> **Stored data entries**:
──────────────────────────────

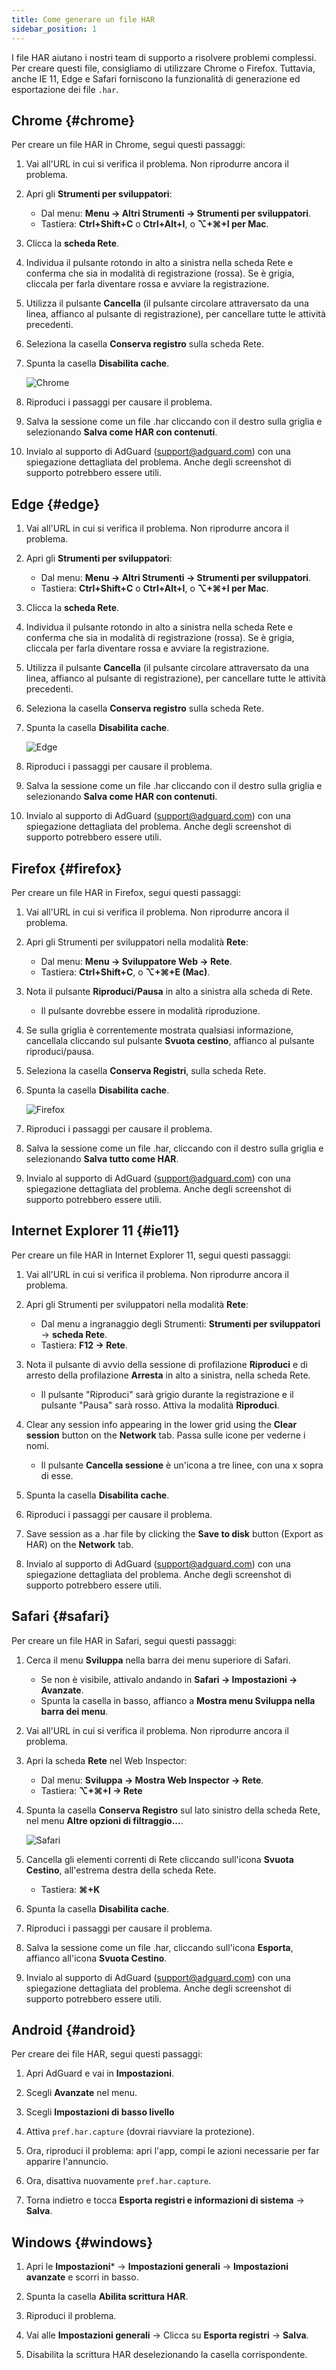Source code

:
 ```yaml
---
title: Come generare un file HAR
sidebar_position: 1
---
```


I file HAR aiutano i nostri team di supporto a risolvere problemi complessi. Per creare questi file, consigliamo di utilizzare Chrome o Firefox. Tuttavia, anche IE 11, Edge e Safari forniscono la funzionalità di generazione ed esportazione dei file `.har`.

## Chrome {#chrome}

Per creare un file HAR in Chrome, segui questi passaggi:

1. Vai all'URL in cui si verifica il problema. Non riprodurre ancora il problema.

1. Apri gli **Strumenti per sviluppatori**:

    - Dal menu: **Menu → Altri Strumenti → Strumenti per sviluppatori**.
    - Tastiera: **Ctrl+Shift+C** o **Ctrl+Alt+I**, o **⌥+⌘+I per Mac**.

1. Clicca la **scheda Rete**.

1. Individua il pulsante rotondo in alto a sinistra nella scheda Rete e conferma che sia in modalità di registrazione (rossa). Se è grigia, cliccala per farla diventare rossa e avviare la registrazione.

1. Utilizza il pulsante **Cancella** (il pulsante circolare attraversato da una linea, affianco al pulsante di registrazione), per cancellare tutte le attività precedenti.

1. Seleziona la casella **Conserva registro** sulla scheda Rete.

1. Spunta la casella **Disabilita cache**.

    ![Chrome](https://cdn.adtidy.org/content/Kb/ad_blocker/guides/chrome.png)

1. Riproduci i passaggi per causare il problema.

1. Salva la sessione come un file .har cliccando con il destro sulla griglia e selezionando **Salva come HAR con contenuti**.

1. Invialo al supporto di AdGuard (support@adguard.com) con una spiegazione dettagliata del problema. Anche degli screenshot di supporto potrebbero essere utili.

## Edge {#edge}

1. Vai all'URL in cui si verifica il problema. Non riprodurre ancora il problema.

1. Apri gli **Strumenti per sviluppatori**:

    - Dal menu: **Menu → Altri Strumenti → Strumenti per sviluppatori**.
    - Tastiera: **Ctrl+Shift+C** o **Ctrl+Alt+I**, o **⌥+⌘+I per Mac**.

1. Clicca la **scheda Rete**.

1. Individua il pulsante rotondo in alto a sinistra nella scheda Rete e conferma che sia in modalità di registrazione (rossa). Se è grigia, cliccala per farla diventare rossa e avviare la registrazione.

1. Utilizza il pulsante **Cancella** (il pulsante circolare attraversato da una linea, affianco al pulsante di registrazione), per cancellare tutte le attività precedenti.

1. Seleziona la casella **Conserva registro** sulla scheda Rete.

1. Spunta la casella **Disabilita cache**.

    ![Edge](https://cdn.adtidy.org/content/Kb/ad_blocker/guides/edge.png)

1. Riproduci i passaggi per causare il problema.

1. Salva la sessione come un file .har cliccando con il destro sulla griglia e selezionando **Salva come HAR con contenuti**.

1. Invialo al supporto di AdGuard (support@adguard.com) con una spiegazione dettagliata del problema. Anche degli screenshot di supporto potrebbero essere utili.

## Firefox {#firefox}

Per creare un file HAR in Firefox, segui questi passaggi:

1. Vai all'URL in cui si verifica il problema. Non riprodurre ancora il problema.

1. Apri gli Strumenti per sviluppatori nella modalità **Rete**:

    - Dal menu: **Menu → Sviluppatore Web → Rete**.
    - Tastiera: **Ctrl+Shift+C**, o **⌥+⌘+E (Mac)**.

1. Nota il pulsante **Riproduci/Pausa** in alto a sinistra alla scheda di Rete.

    - Il pulsante dovrebbe essere in modalità riproduzione.

1. Se sulla griglia è correntemente mostrata qualsiasi informazione, cancellala cliccando sul pulsante **Svuota cestino**, affianco al pulsante riproduci/pausa.

1. Seleziona la casella **Conserva Registri**, sulla scheda Rete.

1. Spunta la casella **Disabilita cache**.

    ![Firefox](https://cdn.adtidy.org/content/Kb/ad_blocker/guides/firefox.png)

1. Riproduci i passaggi per causare il problema.

1. Salva la sessione come un file .har, cliccando con il destro sulla griglia e selezionando **Salva tutto come HAR**.

1. Invialo al supporto di AdGuard (support@adguard.com) con una spiegazione dettagliata del problema. Anche degli screenshot di supporto potrebbero essere utili.

## Internet Explorer 11 {#ie11}

Per creare un file HAR in Internet Explorer 11, segui questi passaggi:

1. Vai all'URL in cui si verifica il problema. Non riprodurre ancora il problema.

1. Apri gli Strumenti per sviluppatori nella modalità **Rete**:

    - Dal menu a ingranaggio degli Strumenti: **Strumenti per sviluppatori** → **scheda Rete**.
    - Tastiera: **F12 → Rete**.

1. Nota il pulsante di avvio della sessione di profilazione **Riproduci** e di arresto della profilazione **Arresta** in alto a sinistra, nella scheda Rete.

    - Il pulsante "Riproduci" sarà grigio durante la registrazione e il pulsante "Pausa" sarà rosso. Attiva la modalità **Riproduci**.

1. Clear any session info appearing in the lower grid using the **Clear session** button on the **Network** tab. Passa sulle icone per vederne i nomi.

    - Il pulsante **Cancella sessione** è un'icona a tre linee, con una x sopra di esse.

1. Spunta la casella **Disabilita cache**.

1. Riproduci i passaggi per causare il problema.

1. Save session as a .har file by clicking the **Save to disk** button (Export as HAR) on the **Network** tab.

1. Invialo al supporto di AdGuard (support@adguard.com) con una spiegazione dettagliata del problema. Anche degli screenshot di supporto potrebbero essere utili.

## Safari {#safari}

Per creare un file HAR in Safari, segui questi passaggi:

1. Cerca il menu **Sviluppa** nella barra dei menu superiore di Safari.

    - Se non è visibile, attivalo andando in **Safari → Impostazioni → Avanzate**.
    - Spunta la casella in basso, affianco a **Mostra menu Sviluppa nella barra dei menu**.

1. Vai all'URL in cui si verifica il problema. Non riprodurre ancora il problema.

1. Apri la scheda **Rete** nel Web Inspector:

    - Dal menu: **Sviluppa → Mostra Web Inspector → Rete**.
    - Tastiera: **⌥+⌘+I → Rete**

1. Spunta la casella **Conserva Registro** sul lato sinistro della scheda Rete, nel menu **Altre opzioni di filtraggio...**.

    ![Safari](https://cdn.adtidy.org/content/kb/ad_blocker/safari/preserve-log.png)

1. Cancella gli elementi correnti di Rete cliccando sull'icona **Svuota Cestino**, all'estrema destra della scheda Rete.

    - Tastiera: **⌘+K**

1. Spunta la casella **Disabilita cache**.

1. Riproduci i passaggi per causare il problema.

1. Salva la sessione come un file .har, cliccando sull'icona **Esporta**, affianco all'icona **Svuota Cestino**.

1. Invialo al supporto di AdGuard (support@adguard.com) con una spiegazione dettagliata del problema. Anche degli screenshot di supporto potrebbero essere utili.

## Android {#android}

Per creare dei file HAR, segui questi passaggi:

1. Apri AdGuard e vai in **Impostazioni**.

1. Scegli **Avanzate** nel menu.

1. Scegli **Impostazioni di basso livello**

1. Attiva `pref.har.capture` (dovrai riavviare la protezione).

1. Ora, riproduci il problema: apri l'app, compi le azioni necessarie per far apparire l'annuncio.

1. Ora, disattiva nuovamente `pref.har.capture`.

1. Torna indietro e tocca **Esporta registri e informazioni di sistema** → **Salva**.

## Windows {#windows}

1. Apri le **Impostazioni*** → **Impostazioni generali** → **Impostazioni avanzate** e scorri in basso.

1. Spunta la casella **Abilita scrittura HAR**.

1. Riproduci il problema.

1. Vai alle **Impostazioni generali** → Clicca su **Esporta registri** → **Salva**.

1. Disabilita la scrittura HAR deselezionando la casella corrispondente.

──────────────────────────────

> **Exercise requirements**:
Every record above should be set down exactly, with the pictures left out.

> **Response to the exercise**:
Source code

:
 ```yaml
---
title: Come generare un file HAR
sidebar_position: 1
---
```


I file HAR aiutano i nostri team di supporto a risolvere problemi complessi. Per creare questi file, consigliamo di utilizzare Chrome o Firefox. Tuttavia, anche IE 11, Edge e Safari forniscono la funzionalità di generazione ed esportazione dei file `.har`.

## Chrome {#chrome}

Per creare un file HAR in Chrome, segui questi passaggi:

1. Vai all'URL in cui si verifica il problema. Non riprodurre ancora il problema.

1. Apri gli **Strumenti per sviluppatori**:

    - Dal menu: **Menu → Altri Strumenti → Strumenti per sviluppatori**.
    - Tastiera: **Ctrl+Shift+C** o **Ctrl+Alt+I**, o **⌥+⌘+I per Mac**.

1. Clicca la **scheda Rete**.

1. Individua il pulsante rotondo in alto a sinistra nella scheda Rete e conferma che sia in modalità di registrazione (rossa). Se è grigia, cliccala per farla diventare rossa e avviare la registrazione.

1. Utilizza il pulsante **Cancella** (il pulsante circolare attraversato da una linea, affianco al pulsante di registrazione), per cancellare tutte le attività precedenti.

1. Seleziona la casella **Conserva registro** sulla scheda Rete.

1. Spunta la casella **Disabilita cache**.

    ![Chrome](https://cdn.adtidy.org/content/Kb/ad_blocker/guides/chrome.png)

1. Riproduci i passaggi per causare il problema.

1. Salva la sessione come un file .har cliccando con il destro sulla griglia e selezionando **Salva come HAR con contenuti**.

1. Invialo al supporto di AdGuard (support@adguard.com) con una spiegazione dettagliata del problema. Anche degli screenshot di supporto potrebbero essere utili.

## Edge {#edge}

1. Vai all'URL in cui si verifica il problema. Non riprodurre ancora il problema.

1. Apri gli **Strumenti per sviluppatori**:

    - Dal menu: **Menu → Altri Strumenti → Strumenti per sviluppatori**.
    - Tastiera: **Ctrl+Shift+C** o **Ctrl+Alt+I**, o **⌥+⌘+I per Mac**.

1. Clicca la **scheda Rete**.

1. Individua il pulsante rotondo in alto a sinistra nella scheda Rete e conferma che sia in modalità di registrazione (rossa). Se è grigia, cliccala per farla diventare rossa e avviare la registrazione.

1. Utilizza il pulsante **Cancella** (il pulsante circolare attraversato da una linea, affianco al pulsante di registrazione), per cancellare tutte le attività precedenti.

1. Seleziona la casella **Conserva registro** sulla scheda Rete.

1. Spunta la casella **Disabilita cache**.

    ![Edge](https://cdn.adtidy.org/content/Kb/ad_blocker/guides/edge.png)

1. Riproduci i passaggi per causare il problema.

1. Salva la sessione come un file .har cliccando con il destro sulla griglia e selezionando **Salva come HAR con contenuti**.

1. Invialo al supporto di AdGuard (support@adguard.com) con una spiegazione dettagliata del problema. Anche degli screenshot di supporto potrebbero essere utili.

## Firefox {#firefox}

Per creare un file HAR in Firefox, segui questi passaggi:

1. Vai all'URL in cui si verifica il problema. Non riprodurre ancora il problema.

1. Apri gli Strumenti per sviluppatori nella modalità **Rete**:

    - Dal menu: **Menu → Sviluppatore Web → Rete**.
    - Tastiera: **Ctrl+Shift+C**, o **⌥+⌘+E (Mac)**.

1. Nota il pulsante **Riproduci/Pausa** in alto a sinistra alla scheda di Rete.

    - Il pulsante dovrebbe essere in modalità riproduzione.

1. Se sulla griglia è correntemente mostrata qualsiasi informazione, cancellala cliccando sul pulsante **Svuota cestino**, affianco al pulsante riproduci/pausa.

1. Seleziona la casella **Conserva Registri**, sulla scheda Rete.

1. Spunta la casella **Disabilita cache**.

    ![Firefox](https://cdn.adtidy.org/content/Kb/ad_blocker/guides/firefox.png)

1. Riproduci i passaggi per causare il problema.

1. Salva la sessione come un file .har, cliccando con il destro sulla griglia e selezionando **Salva tutto come HAR**.

1. Invialo al supporto di AdGuard (support@adguard.com) con una spiegazione dettagliata del problema. Anche degli screenshot di supporto potrebbero essere utili.

## Internet Explorer 11 {#ie11}

Per creare un file HAR in Internet Explorer 11, segui questi passaggi:

1. Vai all'URL in cui si verifica il problema. Non riprodurre ancora il problema.

1. Apri gli Strumenti per sviluppatori nella modalità **Rete**:

    - Dal menu a ingranaggio degli Strumenti: **Strumenti per sviluppatori** → **scheda Rete**.
    - Tastiera: **F12 → Rete**.

1. Nota il pulsante di avvio della sessione di profilazione **Riproduci** e di arresto della profilazione **Arresta** in alto a sinistra, nella scheda Rete.

    - Il pulsante "Riproduci" sarà grigio durante la registrazione e il pulsante "Pausa" sarà rosso. Attiva la modalità **Riproduci**.

1. Clear any session info appearing in the lower grid using the **Clear session** button on the **Network** tab. Passa sulle icone per vederne i nomi.

    - Il pulsante **Cancella sessione** è un'icona a tre linee, con una x sopra di esse.

1. Spunta la casella **Disabilita cache**.

1. Riproduci i passaggi per causare il problema.

1. Save session as a .har file by clicking the **Save to disk** button (Export as HAR) on the **Network** tab.

1. Invialo al supporto di AdGuard (support@adguard.com) con una spiegazione dettagliata del problema. Anche degli screenshot di supporto potrebbero essere utili.

## Safari {#safari}

Per creare un file HAR in Safari, segui questi passaggi:

1. Cerca il menu **Sviluppa** nella barra dei menu superiore di Safari.

    - Se non è visibile, attivalo andando in **Safari → Impostazioni → Avanzate**.
    - Spunta la casella in basso, affianco a **Mostra menu Sviluppa nella barra dei menu**.

1. Vai all'URL in cui si verifica il problema. Non riprodurre ancora il problema.

1. Apri la scheda **Rete** nel Web Inspector:

    - Dal menu: **Sviluppa → Mostra Web Inspector → Rete**.
    - Tastiera: **⌥+⌘+I → Rete**

1. Spunta la casella **Conserva Registro** sul lato sinistro della scheda Rete, nel menu **Altre opzioni di filtraggio...**.

    ![Safari](https://cdn.adtidy.org/content/kb/ad_blocker/safari/preserve-log.png)

1. Cancella gli elementi correnti di Rete cliccando sull'icona **Svuota Cestino**, all'estrema destra della scheda Rete.

    - Tastiera: **⌘+K**

1. Spunta la casella **Disabilita cache**.

1. Riproduci i passaggi per causare il problema.

1. Salva la sessione come un file .har, cliccando sull'icona **Esporta**, affianco all'icona **Svuota Cestino**.

1. Invialo al supporto di AdGuard (support@adguard.com) con una spiegazione dettagliata del problema. Anche degli screenshot di supporto potrebbero essere utili.

## Android {#android}

Per creare dei file HAR, segui questi passaggi:

1. Apri AdGuard e vai in **Impostazioni**.

1. Scegli **Avanzate** nel menu.

1. Scegli **Impostazioni di basso livello**

1. Attiva `pref.har.capture` (dovrai riavviare la protezione).

1. Ora, riproduci il problema: apri l'app, compi le azioni necessarie per far apparire l'annuncio.

1. Ora, disattiva nuovamente `pref.har.capture`.

1. Torna indietro e tocca **Esporta registri e informazioni di sistema** → **Salva**.

## Windows {#windows}

1. Apri le **Impostazioni*** → **Impostazioni generali** → **Impostazioni avanzate** e scorri in basso.

1. Spunta la casella **Abilita scrittura HAR**.

1. Riproduci il problema.

1. Vai alle **Impostazioni generali** → Clicca su **Esporta registri** → **Salva**.

1. Disabilita la scrittura HAR deselezionando la casella corrispondente.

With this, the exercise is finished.